**Exercise**:
Look through the lines below and copy each one that includes "IMPLIED".

Provided entries START

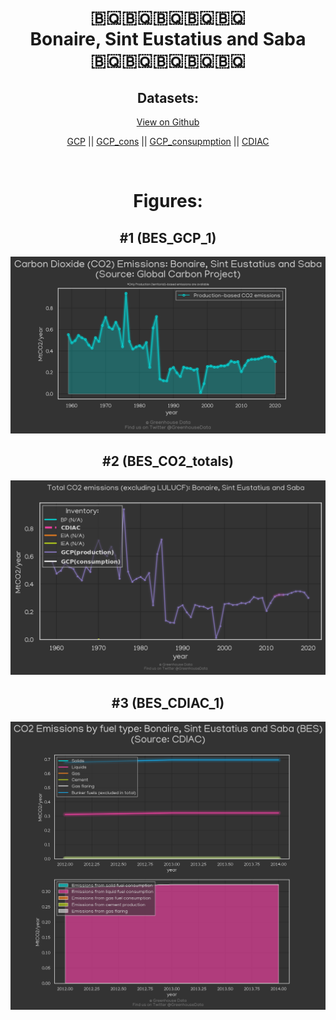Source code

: 
<center>
<h1 align="center">
🇧🇶🇧🇶🇧🇶🇧🇶🇧🇶
<br>
Bonaire, Sint Eustatius and Saba
<br>
🇧🇶🇧🇶🇧🇶🇧🇶🇧🇶
</h1>
<h2>Datasets:</h2>
<p><a href="https://github.com/dquintani/GreenhouseData/tree/master/country_data/BES_Bonaire, Sint Eustatius and Saba/data">View on Github</a>
<br></p><p><a href="data/BES_GCP.csv">GCP</a> || <a href="data/BES_GCP_cons.csv">GCP_cons</a> || <a href="data/BES_GCP_consupmption.csv">GCP_consupmption</a> || <a href="data/BES_CDIAC.csv">CDIAC</a></p><p><br></p>
<h1>Figures:</h1><h2>#1 (BES_GCP_1)</h2>
<p><img alt="" src="figures/BES_GCP_1.png" /></p><h2>#2 (BES_CO2_totals)</h2>
<p><img alt="" src="figures/BES_CO2_totals.png" /></p><h2>#3 (BES_CDIAC_1)</h2>
<p><img alt="" src="figures/BES_CDIAC_1.png" /></p>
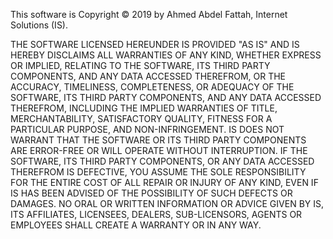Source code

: ﻿This software is Copyright © 2019 by Ahmed Abdel Fattah, Internet Solutions (IS).  

THE SOFTWARE LICENSED HEREUNDER IS PROVIDED "AS IS" AND IS HEREBY DISCLAIMS 
ALL WARRANTIES OF ANY KIND, WHETHER EXPRESS OR IMPLIED, RELATING TO THE SOFTWARE, 
ITS THIRD PARTY COMPONENTS, AND ANY DATA ACCESSED THEREFROM, OR THE ACCURACY, 
TIMELINESS, COMPLETENESS, OR ADEQUACY OF THE SOFTWARE, ITS THIRD PARTY COMPONENTS, 
AND ANY DATA ACCESSED THEREFROM, INCLUDING THE IMPLIED WARRANTIES OF TITLE, 
MERCHANTABILITY, SATISFACTORY QUALITY, FITNESS FOR A PARTICULAR PURPOSE, AND 
NON-INFRINGEMENT.  IS DOES NOT WARRANT THAT THE SOFTWARE OR ITS THIRD PARTY 
COMPONENTS ARE ERROR-FREE OR WILL OPERATE WITHOUT INTERRUPTION.  IF THE SOFTWARE, 
ITS THIRD PARTY COMPONENTS, OR ANY DATA ACCESSED THEREFROM IS DEFECTIVE, YOU ASSUME 
THE SOLE RESPONSIBILITY FOR THE ENTIRE COST OF ALL REPAIR OR INJURY OF ANY KIND, EVEN 
IF IS HAS BEEN ADVISED OF THE POSSIBILITY OF SUCH DEFECTS OR DAMAGES.  NO ORAL OR 
WRITTEN INFORMATION OR ADVICE GIVEN BY IS, ITS AFFILIATES, LICENSEES, DEALERS, 
SUB-LICENSORS, AGENTS OR EMPLOYEES SHALL CREATE A WARRANTY OR IN ANY WAY.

Provided entries END

**Completed exercise**:
ALL WARRANTIES OF ANY KIND, WHETHER EXPRESS OR IMPLIED, RELATING TO THE SOFTWARE, 
AND ANY DATA ACCESSED THEREFROM, INCLUDING THE IMPLIED WARRANTIES OF TITLE, 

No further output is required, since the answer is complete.